Did you even think about that??
Hormones: hey what’s up?
Me: just reading a book.
Hormones: LET’S GET ANGRY.
Me: wait no—
Hormones: AND CRY.
if you aren’t someone the church would’ve killed 400 years ago are you even living?
I just need to go ahead and admit it.
I’m not mature enough to live in a state called Idaho
Asked a guy in the garden area of Home Depot if he had anything that won’t die.
He replied: My Mother-in-law!
We fist bumped.
I’ll always be here for you, unless we run out of beer over here and someone has some over there, then I’ll be over there for you.
I’m really bad at portioning uncooked pasta…so if you and 110 of your friends wanna come over, dinner is ready.
I’m sorry I slapped you but you didn’t seem like you would ever stop talking and I panicked.
Marathon Winner: Finishes a 26-mile marathon in under 2 hours.
Me: Walks up stairs using all fours.
I just bought a couple of Christmas presents and got a text from my bank like, “Bro, what are you doing?”
Today is the perfect day to hide Easter eggs. They’ll never expect it.
*lets out a blood curdling scream* HELP MY BLOOD IS CURDLING
*first day in a Vegas poker tournament
Me: I’m all in
Host: Sir, this is the buffet
Oh you “like women?” Cool, name three of their early works.
When my 5yo brought home a library book called “People Don’t Bite People” I was really hoping this wasn’t a story his teacher recommended for him
The sexiest fantasy in 50 Shades Of Grey is the bit where she gets a job in journalism without having to do years of unpaid work experience.
*gets out of the pool*
*gets into another pool but it’s full of rice so i can dry off*
Yesterday my daughter asked how babies are made, and I gave such a terrible explanation she now thinks babies come from eggs.

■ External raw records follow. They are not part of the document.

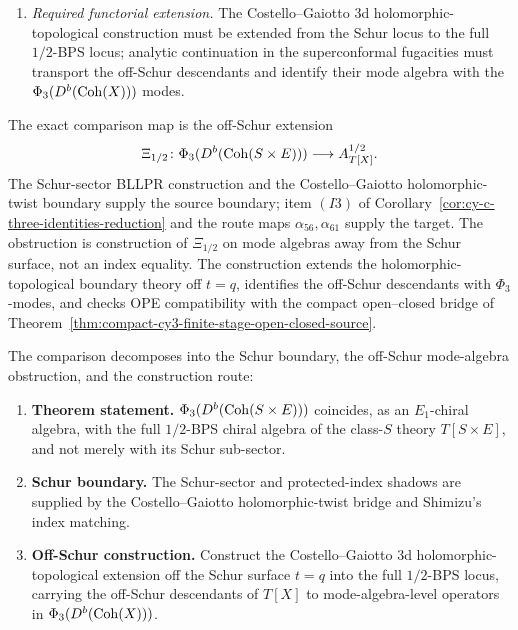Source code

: \begin{theorem}
\begin{enumerate}[label=\textup{(E\arabic*)}]
 \item \emph{Required functorial extension.} The Costello--Gaiotto
 $3$d holomorphic-topological construction must be extended from the
 Schur locus to the full $1/2$-BPS locus; analytic continuation in the
 superconformal fugacities must transport the off-Schur descendants and
 identify their mode algebra with the $\Phi_3(D^b(\Coh(X)))$ modes.
\end{enumerate}
The exact comparison map is the off-Schur extension
\[
 \Xi_{1/2}\colon
 \Phi_3(D^b(\Coh(S\times E)))
 \longrightarrow A^{1/2}_{T[X]} .
\]
The Schur-sector BLLPR construction and the Costello--Gaiotto
holomorphic-twist boundary supply the source boundary; item $(I3)$ of
Corollary~\ref{cor:cy-c-three-identities-reduction} and the route maps
\(\alpha_{56},\alpha_{61}\) supply the target. The obstruction is
construction of \(\Xi_{1/2}\) on mode algebras away from the Schur
surface, not an index equality. The construction extends the
holomorphic-topological boundary theory off \(t=q\), identifies the
off-Schur descendants with \(\Phi_3\)-modes, and checks OPE
compatibility with the compact open--closed bridge of
Theorem~\ref{thm:compact-cy3-finite-stage-open-closed-source}.
\end{theorem}

\begin{remark}
\label{rem:conj-cy-c-i3-half-bps-triple}
The comparison decomposes into the Schur boundary, the off-Schur
mode-algebra obstruction, and the construction route:
\begin{enumerate}[label=\textup{(\alph*)}]
 \item \textbf{Theorem statement.} $\Phi_3(D^b(\Coh(S \times E)))$ coincides, as an $E_1$-chiral algebra, with the full $1/2$-BPS chiral algebra of the class-$S$ theory $T[S \times E]$, and not merely with its Schur sub-sector.
 \item \textbf{Schur boundary.} The Schur-sector and protected-index shadows are supplied by the Costello--Gaiotto holomorphic-twist bridge and Shimizu's index matching.
 \item \textbf{Off-Schur construction.} Construct the Costello--Gaiotto $3$d holomorphic-topological extension off the Schur surface $t = q$ into the full $1/2$-BPS locus, carrying the off-Schur descendants of $T[X]$ to mode-algebra-level operators in $\Phi_3(D^b(\Coh(X)))$.
\end{enumerate}
\end{remark}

“I’m having a public meltdown!!” – A Snowman, maybe.
My 7yo: Mom, were you alive in the one-thousands?
Me: What?
7yo: The ONE-THOUSANDS
Me: *dawning realization* Yes…..yes I was born in the one-thousands. In the 1980’s.
7yo: WHOA 🤯
Can we all agree that “K” is not short for “OK,” it’s short for STFU?

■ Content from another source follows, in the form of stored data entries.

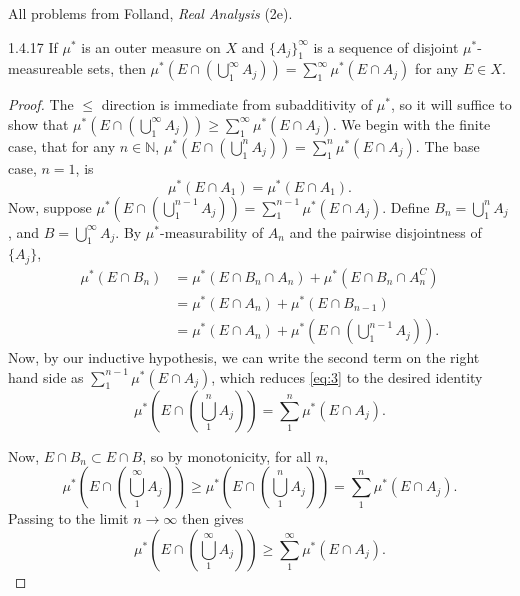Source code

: \documentclass[11pt]{article}
\begin{document}
All problems from Folland, \textit{Real Analysis} (2e).
\begin{problem}{1.4.17}
	If \(\mu^{*}\) is an outer measure on \( X \) and \( \{A_j\}_1^{\infty} \) is a sequence of disjoint \( \mu^{*} \)-measureable sets, then \( \mu^{*}\left( E \cap (\bigcup_1^{\infty} A_j) \right) = \sum\limits_1^{\infty}\mu^{*}(E \cap A_j) \) for any \( E \in X \).
\end{problem}
\begin{proof}
	The \( \leq \) direction is immediate from subadditivity of \(\mu^{*}\), so it will suffice to show that \(\mu^{*}(E \cap (\bigcup_{1}^{\infty}A_j)) \geq \sum\limits_1^{\infty}\mu^{*}(E \cap A_j)\).
	We begin with the finite case, that for any \( n \in \mathbb{N} \), \(\mu^{*}(E \cap (\bigcup_1^n A_j)) = \sum\limits_1^n \mu^{*}(E \cap A_j)\).
	The base case, \( n=1 \), is
	\begin{equation}
		\label{eq:1}
		\mu^{*}(E \cap A_1) = \mu^{*}(E \cap A_1).
	\end{equation}
	Now, suppose \(\mu^{*}(E \cap (\bigcup_1^{n-1} A_j)) = \sum\limits_1^{n-1} \mu^{*}(E \cap A_j)\).
	Define \( B_n = \bigcup_1^{n} A_j \), and \( B = \bigcup_1^{\infty} A_j \).
	By \(\mu^{*}\)-measurability of \( A_n \) and the pairwise disjointness of \( \{A_j\} \),
	\begin{equation}
		\label{eq:3}
		\begin{aligned}
			\mu^{*}(E \cap B_n) & = \mu^{*}(E \cap B_n \cap A_n) + \mu^{*}(E \cap B_n \cap A_n^C) \\
			                    & = \mu^{*}(E \cap A_n) + \mu^{*}(E \cap B_{n-1})                 \\
			                    & = \mu^{*}(E \cap A_n) + \mu^{*}(E \cap (\bigcup_1^{n-1}A_j)).
		\end{aligned}
	\end{equation}
	Now, by our inductive hypothesis, we can write the second term on the right hand side as \( \sum\limits_1^{n-1} \mu^{*}(E \cap A_j) \), which reduces \cref{eq:3} to the desired identity
	\begin{equation}
		\label{eq:4}
		\mu^{*}(E \cap (\bigcup_1^n A_j)) = \sum\limits_1^n \mu^{*}(E \cap A_j).
	\end{equation}

	Now, \( E \cap B_{n} \subset E \cap B \), so by monotonicity, for all \( n \),
	\begin{equation}
		\label{eq:5}
		\mu^{*}(E \cap (\bigcup_1^{\infty} A_j)) \geq \mu^{*}(E \cap (\bigcup_1^{n} A_j)) = \sum\limits_1^n \mu^{*}(E \cap A_j).
	\end{equation}
	Passing to the limit \( n \rightarrow \infty \) then gives
	\begin{equation}
		\label{eq:6}
		\mu^{*}(E \cap (\bigcup_1^{\infty} A_j)) \geq \sum\limits_1^{\infty} \mu^{*}(E \cap A_j).
	\end{equation}
\end{proof}
\end{document}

Guys, if you waste the opportunity to sing Taylor Swift’s “Shake It Off” to other fellas at the urinals, you might as well just use a stall.

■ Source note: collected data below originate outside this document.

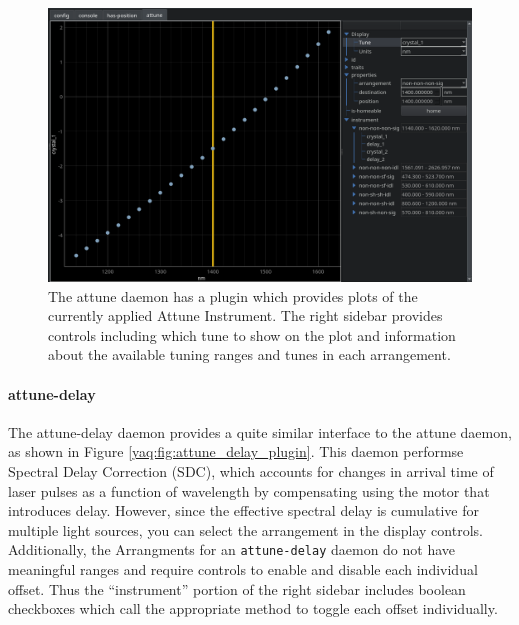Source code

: \begin{landscape}
\begin{figure}
\includegraphics[width=8in]{"yaq/images/attune_plugin"}
\caption[\yaqcqtpy{} Attune Plugin]{
	The attune daemon has a plugin which provides plots of the currently applied Attune Instrument.
	The right sidebar provides controls including which tune to show on the plot and information about the available tuning ranges and tunes in each arrangement.
}
\label{yaq:fig:attune_plugin}
\end{figure}
\end{landscape}

\paragraph{attune-delay}

The attune-delay daemon provides a quite similar interface to the attune daemon, as shown in Figure \ref{yaq:fig:attune_delay_plugin}.
This daemon performse Spectral Delay Correction (SDC), which accounts for changes in arrival time of laser pulses as a function of wavelength by compensating using the motor that introduces delay.
However, since the effective spectral delay is cumulative for multiple light sources, you can select the arrangement in the display controls.
Additionally, the Arrangments for an \texttt{attune-delay} daemon do not have meaningful ranges and require controls to enable and disable each individual offset.
Thus the ``instrument'' portion of the right sidebar includes boolean checkboxes which call the appropriate method to toggle each offset individually.

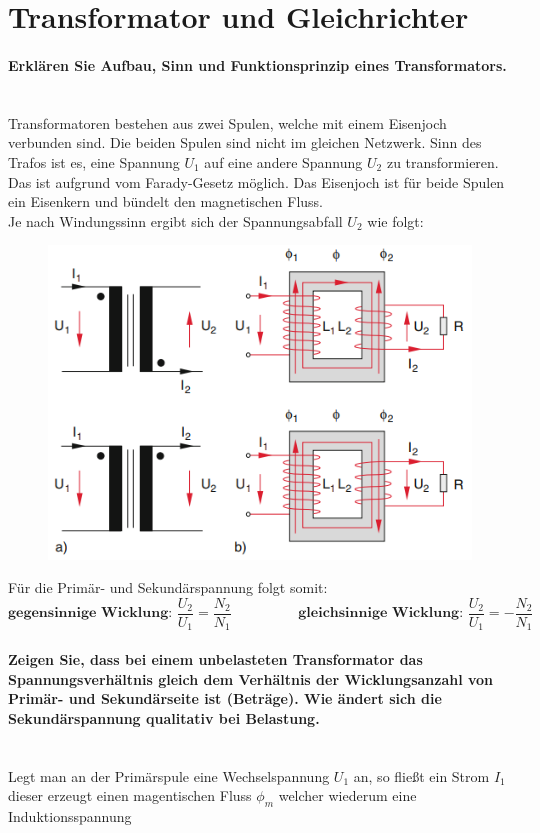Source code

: \documentclass[a4paper, 11pt, parskip=half]{scrartcl}
\newcommand{\myparagraph}[1]{\paragraph{#1}\mbox{}\\}
\begin{document}
\newpage

\section{Transformator und Gleichrichter}

\myparagraph{Erklären Sie Aufbau, Sinn und Funktionsprinzip eines Transformators.}

Transformatoren bestehen aus zwei Spulen, welche mit einem Eisenjoch verbunden sind. Die beiden Spulen sind nicht im gleichen Netzwerk. 
Sinn des Trafos ist es, eine Spannung $U_1$ auf eine andere Spannung $U_2$ zu transformieren. Das ist aufgrund vom Farady-Gesetz möglich. Das Eisenjoch ist für beide Spulen 
ein Eisenkern und bündelt den magnetischen Fluss. \\
Je nach Windungssinn ergibt sich der Spannungsabfall $U_2$ wie folgt:
\begin{figure}[H]
    \centering
    \includegraphics[]{image/11_Trafo/Trafo_Aufbau.png}
\end{figure}
Für die Primär- und Sekundärspannung folgt somit:
\begin{equation}
    \textbf{gegensinnige Wicklung: } \frac{U_2}{U_1} = \frac{N_2}{N_1} \hspace{2cm} \textbf{gleichsinnige Wicklung: } \frac{U_2}{U_1} = - \frac{N_2}{N_1}
\end{equation}
\myparagraph{Zeigen Sie, dass bei einem unbelasteten Transformator das Spannungsverhältnis gleich dem
Verhältnis der Wicklungsanzahl von Primär- und Sekundärseite ist (Beträge). Wie ändert sich die
Sekundärspannung qualitativ bei Belastung.}
Legt man an der Primärspule eine Wechselspannung $U_1$ an, so fließt ein Strom $I_1$ dieser erzeugt einen magentischen Fluss $\phi_m$ welcher wiederum eine Induktionsspannung 
\end{document}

Wife: [putting cheese on her eggs] do we need to change our diet?
Me: [putting cheese on my oatmeal] oatmeal and eggs are pretty healthy.
Wife: [putting cheese on her cheese] so that’s a no?
Me: [drinking cheese from the blender] definitely a no.
Choose your own adventure:
S O F A T H E R E Y E S P O P
Dad sees a soda?
Moving a couch for dad?
Obese girl with a vision problem?
My kid: Hurts his eye putting on safety goggles
Alanis Morisette: *deep breath*
All the king’s horses and men stand over Humpty. Puzzled, they go back to reading the IKEA instructions.
When I sign an email “Yours” it’s not a term of endearment— it means this email is now yours I’m done with it get it away from me.
Say what you want about my short term memory…unless you already have…
I don’t like the person I become when I’m alone in the break room with a box of donuts.
My roommate went on a bumble date and was nervous so decided to pound shots in her car once she got to the place they were meeting and the guy was parked next to her and watched her chug vodka for 5 minutes.
Dating is rough.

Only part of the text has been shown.